About Scotland’s Atlantic rainforest

Just short of 75,000 acres of west coast Scottish woodland is referred to as the Atlantic Rainforest thanks to the very rare oceanic plants that thrive there. But over-grazing by deer and farm animals plus invasive plant species and diseases are destroying the forest under our noses.

Invasive rhododendron, found in a distressing 40% of rainforest sites, chokes woodlands with its dense knots of branches and evergreen leaves. Ash dieback is affecting northern and western ash woods. And pollution and climate change are damaging every aspect of the forest.

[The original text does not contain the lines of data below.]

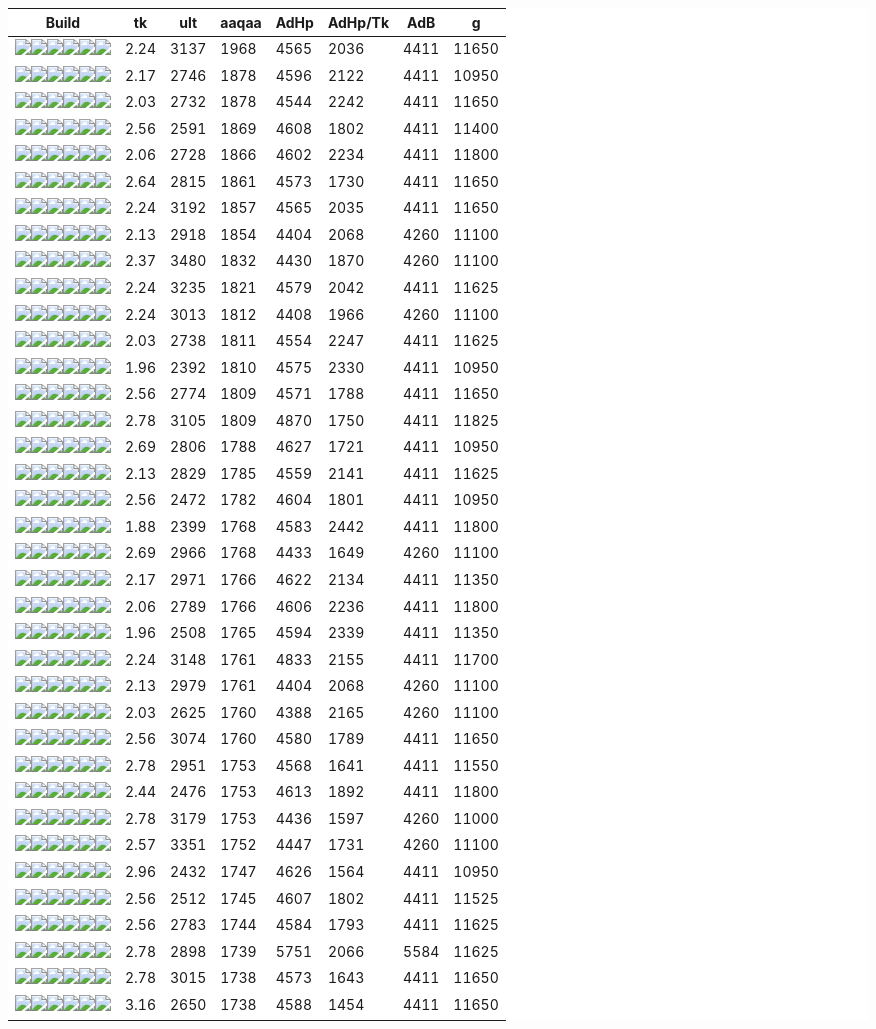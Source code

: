 



 Build |tk|ult|aaqaa|AdHp|AdHp/Tk|AdB|g
-|-|-|-|-|-|-|-
![](/item/6671.png)![](/item/6695.png)![](/item/3033.png)![](/item/1053.png)![](/item/1055.png)![](/item/1038.png)|2.24|3137|1968|4565|2036|4411|11650
![](/item/3153.png)![](/item/6695.png)![](/item/3033.png)![](/item/1001.png)![](/item/1055.png)![](/item/1038.png)|2.17|2746|1878|4596|2122|4411|10950
![](/item/6671.png)![](/item/6695.png)![](/item/6672.png)![](/item/1053.png)![](/item/1055.png)![](/item/1038.png)|2.03|2732|1878|4544|2242|4411|11650
![](/item/3153.png)![](/item/6695.png)![](/item/6671.png)![](/item/1055.png)![](/item/1038.png)![](/item/1036.png)|2.56|2591|1869|4608|1802|4411|11400
![](/item/6671.png)![](/item/3033.png)![](/item/3153.png)![](/item/1055.png)![](/item/1038.png)![](/item/1036.png)|2.06|2728|1866|4602|2234|4411|11800
![](/item/6671.png)![](/item/6695.png)![](/item/3095.png)![](/item/1053.png)![](/item/1055.png)![](/item/1038.png)|2.64|2815|1861|4573|1730|4411|11650
![](/item/6671.png)![](/item/6695.png)![](/item/6676.png)![](/item/1053.png)![](/item/1055.png)![](/item/1038.png)|2.24|3192|1857|4565|2035|4411|11650
![](/item/6695.png)![](/item/3033.png)![](/item/6672.png)![](/item/1001.png)![](/item/1053.png)![](/item/1038.png)|2.13|2918|1854|4404|2068|4260|11100
![](/item/6695.png)![](/item/3033.png)![](/item/6676.png)![](/item/1001.png)![](/item/1053.png)![](/item/1038.png)|2.37|3480|1832|4430|1870|4260|11100
![](/item/6671.png)![](/item/3033.png)![](/item/6676.png)![](/item/1053.png)![](/item/1055.png)![](/item/1037.png)|2.24|3235|1821|4579|2042|4411|11625
![](/item/6695.png)![](/item/3033.png)![](/item/3095.png)![](/item/1001.png)![](/item/1053.png)![](/item/1038.png)|2.24|3013|1812|4408|1966|4260|11100
![](/item/6671.png)![](/item/3033.png)![](/item/6672.png)![](/item/1053.png)![](/item/1055.png)![](/item/1037.png)|2.03|2738|1811|4554|2247|4411|11625
![](/item/3153.png)![](/item/6695.png)![](/item/6672.png)![](/item/1001.png)![](/item/1055.png)![](/item/1038.png)|1.96|2392|1810|4575|2330|4411|10950
![](/item/6671.png)![](/item/6695.png)![](/item/3087.png)![](/item/1053.png)![](/item/1055.png)![](/item/1038.png)|2.56|2774|1809|4571|1788|4411|11650
![](/item/6671.png)![](/item/6695.png)![](/item/3072.png)![](/item/1055.png)![](/item/1038.png)![](/item/1037.png)|2.78|3105|1809|4870|1750|4411|11825
![](/item/3153.png)![](/item/6695.png)![](/item/6676.png)![](/item/1001.png)![](/item/1055.png)![](/item/1038.png)|2.69|2806|1788|4627|1721|4411|10950
![](/item/6671.png)![](/item/3033.png)![](/item/3095.png)![](/item/1053.png)![](/item/1055.png)![](/item/1037.png)|2.13|2829|1785|4559|2141|4411|11625
![](/item/3153.png)![](/item/6695.png)![](/item/3095.png)![](/item/1001.png)![](/item/1055.png)![](/item/1038.png)|2.56|2472|1782|4604|1801|4411|10950
![](/item/3153.png)![](/item/6671.png)![](/item/6672.png)![](/item/1055.png)![](/item/1038.png)![](/item/1036.png)|1.88|2399|1768|4583|2442|4411|11800
![](/item/6695.png)![](/item/3033.png)![](/item/3087.png)![](/item/1001.png)![](/item/1053.png)![](/item/1038.png)|2.69|2966|1768|4433|1649|4260|11100
![](/item/3153.png)![](/item/3033.png)![](/item/6676.png)![](/item/1001.png)![](/item/1055.png)![](/item/1038.png)|2.17|2971|1766|4622|2134|4411|11350
![](/item/3153.png)![](/item/6671.png)![](/item/6676.png)![](/item/1055.png)![](/item/1038.png)![](/item/1036.png)|2.06|2789|1766|4606|2236|4411|11800
![](/item/3153.png)![](/item/3033.png)![](/item/6672.png)![](/item/1001.png)![](/item/1055.png)![](/item/1038.png)|1.96|2508|1765|4594|2339|4411|11350
![](/item/6671.png)![](/item/3033.png)![](/item/3072.png)![](/item/1055.png)![](/item/1038.png)![](/item/1036.png)|2.24|3148|1761|4833|2155|4411|11700
![](/item/6695.png)![](/item/6672.png)![](/item/6676.png)![](/item/1001.png)![](/item/1053.png)![](/item/1038.png)|2.13|2979|1761|4404|2068|4260|11100
![](/item/6695.png)![](/item/6672.png)![](/item/3095.png)![](/item/1001.png)![](/item/1053.png)![](/item/1038.png)|2.03|2625|1760|4388|2165|4260|11100
![](/item/6671.png)![](/item/6695.png)![](/item/6696.png)![](/item/1053.png)![](/item/1055.png)![](/item/1038.png)|2.56|3074|1760|4580|1789|4411|11650
![](/item/6671.png)![](/item/6695.png)![](/item/3004.png)![](/item/1053.png)![](/item/1055.png)![](/item/1038.png)|2.78|2951|1753|4568|1641|4411|11550
![](/item/3153.png)![](/item/6671.png)![](/item/3095.png)![](/item/1055.png)![](/item/1038.png)![](/item/1036.png)|2.44|2476|1753|4613|1892|4411|11800
![](/item/6695.png)![](/item/3033.png)![](/item/3004.png)![](/item/1001.png)![](/item/1053.png)![](/item/1038.png)|2.78|3179|1753|4436|1597|4260|11000
![](/item/6695.png)![](/item/3033.png)![](/item/6696.png)![](/item/1001.png)![](/item/1053.png)![](/item/1038.png)|2.57|3351|1752|4447|1731|4260|11100
![](/item/3153.png)![](/item/6695.png)![](/item/3087.png)![](/item/1001.png)![](/item/1055.png)![](/item/1038.png)|2.96|2432|1747|4626|1564|4411|10950
![](/item/3153.png)![](/item/6695.png)![](/item/3094.png)![](/item/1055.png)![](/item/1038.png)![](/item/1037.png)|2.56|2512|1745|4607|1802|4411|11525
![](/item/6671.png)![](/item/3033.png)![](/item/3087.png)![](/item/1053.png)![](/item/1055.png)![](/item/1037.png)|2.56|2783|1744|4584|1793|4411|11625
![](/item/6671.png)![](/item/6695.png)![](/item/6673.png)![](/item/1055.png)![](/item/1038.png)![](/item/1037.png)|2.78|2898|1739|5751|2066|5584|11625
![](/item/6671.png)![](/item/6695.png)![](/item/6693.png)![](/item/1053.png)![](/item/1055.png)![](/item/1038.png)|2.78|3015|1738|4573|1643|4411|11650
![](/item/6671.png)![](/item/6695.png)![](/item/3094.png)![](/item/1053.png)![](/item/1055.png)![](/item/1038.png)|3.16|2650|1738|4588|1454|4411|11650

Charities and others collaborate to save the forest

The Atlantic Woodland Alliance is a group of 16 charities and other organisations, and they’re proposing we get rid of newcomers like Sitka spruce and Rhododendron, stripping the damaging invaders out of thousands of acres of rainforest and from nearby newer woodlands. Planting more native trees like oak and birch should help as well. But that does not solve the chronic over-grazing that has long been taking place quietly in the background.

Why Scotland’s rainforest matters

Scotland’s ancient rainforest is even rarer and more precious than tropical rainforest. It is only found on the west coast and inner isles, a fabulous place rich in native oak, birch, ash, pine and hazel. To thrive it needs mild, wet, clean air off Atlantic, and many of the remarkable lichens, fungi, mosses, liverworts and ferns that live there are super-rare. Many of them are unique to the forest.

Taking urgent action

Luckily for the planet, it is not too late to take action. There are many conservators who are keen to ensure the woodlands grow bigger, and want to achieve much better overall health. The Alliance is growing fast, adding more members to an impressive list that already contains names like Forestry and Land Scotland, Loch Lomond and Trossachs National Park Authority, National Trust for Scotland, Plantlife Scotland and the Royal Botanic Garden in Edinburgh.